**GIVEN RECORDS**
################

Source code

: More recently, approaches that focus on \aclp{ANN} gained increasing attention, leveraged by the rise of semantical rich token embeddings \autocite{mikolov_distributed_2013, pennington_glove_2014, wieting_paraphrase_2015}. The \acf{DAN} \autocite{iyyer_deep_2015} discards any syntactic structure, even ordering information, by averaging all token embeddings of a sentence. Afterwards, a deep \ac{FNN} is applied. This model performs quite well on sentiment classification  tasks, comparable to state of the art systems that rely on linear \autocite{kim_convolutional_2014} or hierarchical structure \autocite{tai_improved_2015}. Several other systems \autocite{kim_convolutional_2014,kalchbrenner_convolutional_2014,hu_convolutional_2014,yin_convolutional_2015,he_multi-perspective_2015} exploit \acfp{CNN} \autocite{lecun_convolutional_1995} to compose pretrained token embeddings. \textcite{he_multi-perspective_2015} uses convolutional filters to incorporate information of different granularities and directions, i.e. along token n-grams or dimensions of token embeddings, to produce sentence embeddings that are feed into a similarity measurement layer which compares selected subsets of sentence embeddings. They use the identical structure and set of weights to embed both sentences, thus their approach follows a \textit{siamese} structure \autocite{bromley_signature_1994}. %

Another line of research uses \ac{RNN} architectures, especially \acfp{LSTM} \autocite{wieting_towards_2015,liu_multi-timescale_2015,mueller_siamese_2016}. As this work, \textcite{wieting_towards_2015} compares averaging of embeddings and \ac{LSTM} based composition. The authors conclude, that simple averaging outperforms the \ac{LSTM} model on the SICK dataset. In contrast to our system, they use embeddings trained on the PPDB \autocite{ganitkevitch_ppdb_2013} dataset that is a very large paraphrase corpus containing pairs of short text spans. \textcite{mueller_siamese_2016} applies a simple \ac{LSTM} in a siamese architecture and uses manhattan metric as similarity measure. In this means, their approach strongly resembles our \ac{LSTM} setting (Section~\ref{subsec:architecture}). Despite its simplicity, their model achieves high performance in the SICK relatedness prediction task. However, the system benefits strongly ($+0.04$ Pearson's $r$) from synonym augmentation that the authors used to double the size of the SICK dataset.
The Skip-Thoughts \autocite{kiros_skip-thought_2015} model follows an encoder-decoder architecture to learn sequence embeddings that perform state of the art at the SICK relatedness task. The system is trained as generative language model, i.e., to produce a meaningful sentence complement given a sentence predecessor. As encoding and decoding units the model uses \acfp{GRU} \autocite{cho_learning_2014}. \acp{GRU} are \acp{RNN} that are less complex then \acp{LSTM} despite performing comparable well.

################

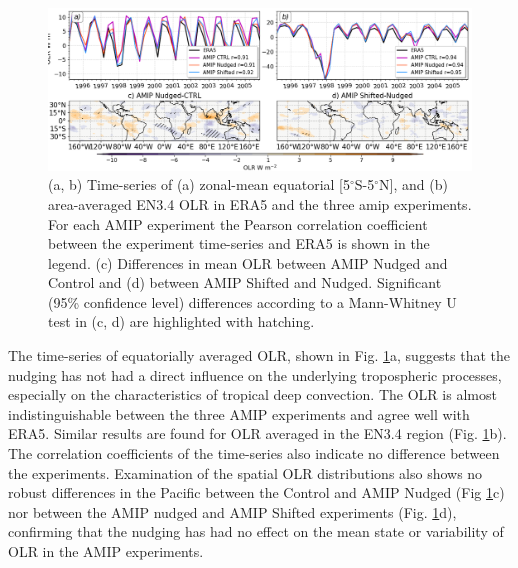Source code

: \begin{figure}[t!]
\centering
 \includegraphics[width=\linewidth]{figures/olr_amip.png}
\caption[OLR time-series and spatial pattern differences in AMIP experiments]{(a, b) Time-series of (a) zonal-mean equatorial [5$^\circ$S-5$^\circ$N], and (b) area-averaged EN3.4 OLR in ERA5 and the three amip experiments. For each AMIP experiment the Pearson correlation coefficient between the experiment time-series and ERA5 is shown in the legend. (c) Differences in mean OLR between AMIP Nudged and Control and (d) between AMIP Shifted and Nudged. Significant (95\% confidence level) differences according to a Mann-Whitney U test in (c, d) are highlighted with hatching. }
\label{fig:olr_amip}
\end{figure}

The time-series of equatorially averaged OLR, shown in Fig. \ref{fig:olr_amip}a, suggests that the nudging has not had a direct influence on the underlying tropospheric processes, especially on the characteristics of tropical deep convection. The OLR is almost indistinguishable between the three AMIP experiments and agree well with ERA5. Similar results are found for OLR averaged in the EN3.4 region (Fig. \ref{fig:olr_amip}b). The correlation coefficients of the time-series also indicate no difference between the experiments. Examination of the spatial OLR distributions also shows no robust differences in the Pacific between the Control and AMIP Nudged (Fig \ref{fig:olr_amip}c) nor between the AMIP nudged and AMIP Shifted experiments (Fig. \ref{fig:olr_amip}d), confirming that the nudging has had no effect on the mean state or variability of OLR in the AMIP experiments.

################

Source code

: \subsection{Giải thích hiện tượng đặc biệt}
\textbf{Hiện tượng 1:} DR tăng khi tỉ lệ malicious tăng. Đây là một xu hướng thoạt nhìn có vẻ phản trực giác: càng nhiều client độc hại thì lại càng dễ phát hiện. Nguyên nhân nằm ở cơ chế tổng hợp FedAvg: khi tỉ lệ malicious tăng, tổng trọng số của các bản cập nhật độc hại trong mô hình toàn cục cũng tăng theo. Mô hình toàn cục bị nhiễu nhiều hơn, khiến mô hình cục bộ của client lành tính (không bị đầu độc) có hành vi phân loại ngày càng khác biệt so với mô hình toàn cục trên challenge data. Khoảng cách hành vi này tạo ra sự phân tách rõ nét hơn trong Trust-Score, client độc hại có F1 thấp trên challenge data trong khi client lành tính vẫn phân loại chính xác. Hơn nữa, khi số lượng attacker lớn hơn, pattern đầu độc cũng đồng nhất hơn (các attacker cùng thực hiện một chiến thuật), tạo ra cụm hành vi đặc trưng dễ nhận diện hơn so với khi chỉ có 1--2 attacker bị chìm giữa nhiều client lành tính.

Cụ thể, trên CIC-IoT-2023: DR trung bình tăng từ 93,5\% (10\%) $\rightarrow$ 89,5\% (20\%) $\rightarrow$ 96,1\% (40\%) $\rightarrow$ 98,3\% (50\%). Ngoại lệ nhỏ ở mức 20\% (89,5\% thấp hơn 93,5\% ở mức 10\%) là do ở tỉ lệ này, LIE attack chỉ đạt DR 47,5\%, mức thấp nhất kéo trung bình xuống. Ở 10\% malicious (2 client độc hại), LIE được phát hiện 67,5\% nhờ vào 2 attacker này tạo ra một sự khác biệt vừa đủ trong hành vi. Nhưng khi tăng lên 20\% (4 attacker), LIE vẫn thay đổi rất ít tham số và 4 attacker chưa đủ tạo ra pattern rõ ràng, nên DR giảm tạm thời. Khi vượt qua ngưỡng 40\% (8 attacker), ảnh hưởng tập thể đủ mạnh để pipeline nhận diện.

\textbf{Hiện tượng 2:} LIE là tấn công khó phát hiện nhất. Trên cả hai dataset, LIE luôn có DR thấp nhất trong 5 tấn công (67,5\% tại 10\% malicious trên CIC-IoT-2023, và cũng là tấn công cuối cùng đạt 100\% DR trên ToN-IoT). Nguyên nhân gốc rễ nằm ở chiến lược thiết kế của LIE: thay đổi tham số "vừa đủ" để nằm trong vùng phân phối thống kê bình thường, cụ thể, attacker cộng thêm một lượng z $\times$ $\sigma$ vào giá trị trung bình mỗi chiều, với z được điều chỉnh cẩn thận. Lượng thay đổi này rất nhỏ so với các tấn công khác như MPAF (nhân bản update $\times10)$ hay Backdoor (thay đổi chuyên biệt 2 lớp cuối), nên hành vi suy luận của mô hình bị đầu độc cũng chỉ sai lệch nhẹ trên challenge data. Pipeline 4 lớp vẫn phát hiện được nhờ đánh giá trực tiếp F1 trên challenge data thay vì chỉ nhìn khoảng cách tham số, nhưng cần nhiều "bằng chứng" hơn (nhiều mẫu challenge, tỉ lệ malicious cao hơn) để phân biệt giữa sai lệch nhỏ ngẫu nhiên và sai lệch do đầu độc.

################

Look above for the line with "Cụ thể, trên" and the line with "do đầu độc."; transcribe both and all lines in between, exactly, and nothing else.

Cụ thể, trên CIC-IoT-2023: DR trung bình tăng từ 93,5\% (10\%) $\rightarrow$ 89,5\% (20\%) $\rightarrow$ 96,1\% (40\%) $\rightarrow$ 98,3\% (50\%). Ngoại lệ nhỏ ở mức 20\% (89,5\% thấp hơn 93,5\% ở mức 10\%) là do ở tỉ lệ này, LIE attack chỉ đạt DR 47,5\%, mức thấp nhất kéo trung bình xuống. Ở 10\% malicious (2 client độc hại), LIE được phát hiện 67,5\% nhờ vào 2 attacker này tạo ra một sự khác biệt vừa đủ trong hành vi. Nhưng khi tăng lên 20\% (4 attacker), LIE vẫn thay đổi rất ít tham số và 4 attacker chưa đủ tạo ra pattern rõ ràng, nên DR giảm tạm thời. Khi vượt qua ngưỡng 40\% (8 attacker), ảnh hưởng tập thể đủ mạnh để pipeline nhận diện.

\textbf{Hiện tượng 2:} LIE là tấn công khó phát hiện nhất. Trên cả hai dataset, LIE luôn có DR thấp nhất trong 5 tấn công (67,5\% tại 10\% malicious trên CIC-IoT-2023, và cũng là tấn công cuối cùng đạt 100\% DR trên ToN-IoT). Nguyên nhân gốc rễ nằm ở chiến lược thiết kế của LIE: thay đổi tham số "vừa đủ" để nằm trong vùng phân phối thống kê bình thường, cụ thể, attacker cộng thêm một lượng z $\times$ $\sigma$ vào giá trị trung bình mỗi chiều, với z được điều chỉnh cẩn thận. Lượng thay đổi này rất nhỏ so với các tấn công khác như MPAF (nhân bản update $\times10)$ hay Backdoor (thay đổi chuyên biệt 2 lớp cuối), nên hành vi suy luận của mô hình bị đầu độc cũng chỉ sai lệch nhẹ trên challenge data. Pipeline 4 lớp vẫn phát hiện được nhờ đánh giá trực tiếp F1 trên challenge data thay vì chỉ nhìn khoảng cách tham số, nhưng cần nhiều "bằng chứng" hơn (nhiều mẫu challenge, tỉ lệ malicious cao hơn) để phân biệt giữa sai lệch nhỏ ngẫu nhiên và sai lệch do đầu độc.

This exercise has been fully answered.